Jeez Beth, i'm part of the public............Anyway, don't run=keep balls


----------



## Jaimie Van Orden (Dec 3, 2008)

Well said Jay.


----------



## Barrie Kirkland (Nov 6, 2007)

i would have high 5 'd my dog if it was mine... the dog & handler can carry that one round like a badge for the rest of their service

Ball Buster


----------



## Carol Boche (May 13, 2007)

Barrie Kirkland said:


> i would have high 5 'd my dog if it was mine... the dog & handler can carry that one round like a badge for the rest of their service
> 
> Ball Buster


Yeah....

"STOP, or Cujo will eat your NUTS" LOL

That officer will be getting some ribbin in the precinct....I can picture all his buddies covering their "stuff" as they walk by his desk......\\/


----------



## Andy Larrimore (Jan 8, 2008)

Jay is right on the money. I work the street as a K9 officer. I get so sick and tired of the police being blamed for the criminals actions. They didn't make him steal that car, run, or fight. The criminal dictates the officers actions. The criminal is to blame for the bite, not the officer.


----------



## Tina Rempel (Feb 13, 2008)

Geesh. The "reporter" sounds like they could have been from Seattle. Talk about voice inflection making the punk really look the victim and the PD being wrong. [-X 

He sure seems to be walking around and moving well after having his scrotum bitten off recently. :-o 

Good doggie.


----------



## Dwyras Brown (Nov 21, 2008)

I bet he doesn't have the balls to do that again.


----------



## Mike Scheiber (Feb 17, 2008)

Dwyras Brown said:


> I bet he doesn't have the balls to do that again.

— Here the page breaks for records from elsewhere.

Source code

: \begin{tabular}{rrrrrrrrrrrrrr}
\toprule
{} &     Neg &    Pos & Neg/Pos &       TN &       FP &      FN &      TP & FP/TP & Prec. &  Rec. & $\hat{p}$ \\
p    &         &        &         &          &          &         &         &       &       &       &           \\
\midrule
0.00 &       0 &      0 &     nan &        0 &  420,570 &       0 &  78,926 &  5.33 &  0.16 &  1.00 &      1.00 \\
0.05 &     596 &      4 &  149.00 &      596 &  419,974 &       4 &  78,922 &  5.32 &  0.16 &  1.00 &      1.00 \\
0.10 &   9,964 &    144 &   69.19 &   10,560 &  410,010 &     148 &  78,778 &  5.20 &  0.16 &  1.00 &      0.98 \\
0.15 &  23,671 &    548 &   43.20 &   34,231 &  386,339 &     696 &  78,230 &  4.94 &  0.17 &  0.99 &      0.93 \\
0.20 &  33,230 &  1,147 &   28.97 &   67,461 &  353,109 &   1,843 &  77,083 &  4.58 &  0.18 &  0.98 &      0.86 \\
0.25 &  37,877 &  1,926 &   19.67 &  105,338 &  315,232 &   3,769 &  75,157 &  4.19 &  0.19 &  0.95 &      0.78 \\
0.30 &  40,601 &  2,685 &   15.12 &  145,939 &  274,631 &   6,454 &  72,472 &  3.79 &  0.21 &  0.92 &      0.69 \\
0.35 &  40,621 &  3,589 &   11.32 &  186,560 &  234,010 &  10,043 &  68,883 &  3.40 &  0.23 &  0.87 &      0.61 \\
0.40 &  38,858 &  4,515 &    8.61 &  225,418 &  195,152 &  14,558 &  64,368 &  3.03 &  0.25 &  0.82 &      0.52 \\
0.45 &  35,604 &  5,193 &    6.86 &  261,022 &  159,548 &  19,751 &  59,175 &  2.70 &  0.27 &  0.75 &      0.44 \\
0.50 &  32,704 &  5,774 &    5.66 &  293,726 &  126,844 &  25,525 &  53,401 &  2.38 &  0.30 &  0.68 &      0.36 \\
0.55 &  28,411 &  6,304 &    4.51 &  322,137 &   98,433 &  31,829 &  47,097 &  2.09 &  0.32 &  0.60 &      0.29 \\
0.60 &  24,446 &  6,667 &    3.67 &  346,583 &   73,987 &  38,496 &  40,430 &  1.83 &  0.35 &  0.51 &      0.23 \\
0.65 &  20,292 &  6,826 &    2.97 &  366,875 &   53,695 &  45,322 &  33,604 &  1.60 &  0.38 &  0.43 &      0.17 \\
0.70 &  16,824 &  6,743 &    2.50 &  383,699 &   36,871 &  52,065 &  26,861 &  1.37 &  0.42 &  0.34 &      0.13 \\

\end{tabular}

The PD will have to pay for a set of prosthetics :-&
Hell they may as well get 2 sets the second set for the dog sort of like a trophy to ware next to his dog tags


----------



## Chris Michalek (Feb 13, 2008)

Mike Scheiber said:


> The PD will have to pay for a set of prosthetics :-&
> Hell they may as well get 2 sets the second set for the dog sort of like a trophy to ware next to his dog tags



so this kid is gonna end up with REAL balls of steel? Dang, I wonder if he can request oversized ball bearings to help him be more macho.


----------



## Geoff Empey (Jan 8, 2008)

Jaimie Van Orden's Signature said:


> Its a dog eat dog world. I hope you aren't wearing milkbone underwear...


Maybe that was the problem Jaime!?! The perp forgot to take off his milkbone underwear! :lol:


----------



## Rich Love (Sep 15, 2008)

POOR KID BULL POOR DOG IS MORE LIKE IT


----------



## Beth Moates (Nov 30, 2007)

Al..........I wasn't refereing to good upstanding citizens, no offense meant.O I meant the project rats Jay was ranting about...=D>


----------



## Al Curbow (Mar 27, 2006)

I was just kidding you Beth, lol.


----------



## Gillian Schuler (Apr 12, 2008)

Jay Lyda - you say it in a nutshell - thanks


----------



## Terry Devine (Mar 11, 2008)

Did the dog get to finish his meal of "Rocky Mountain Oysters"?

Rich Love
Who taught you how to go on line and type like a big kid?

Terry


----------



## Jerry Lyda (Apr 4, 2006)

Jay, all I can say is ,"That's my boy." Tell it like it is with no sugar coating. If the truth hurts, Oh well.


----------



## jay lyda (Apr 10, 2006)

You know Im not a complicated guy, and neither is this country (or it shouldn't be, not for the simple minded folks I guess). But so many times people just can't see the forest for the trees.


----------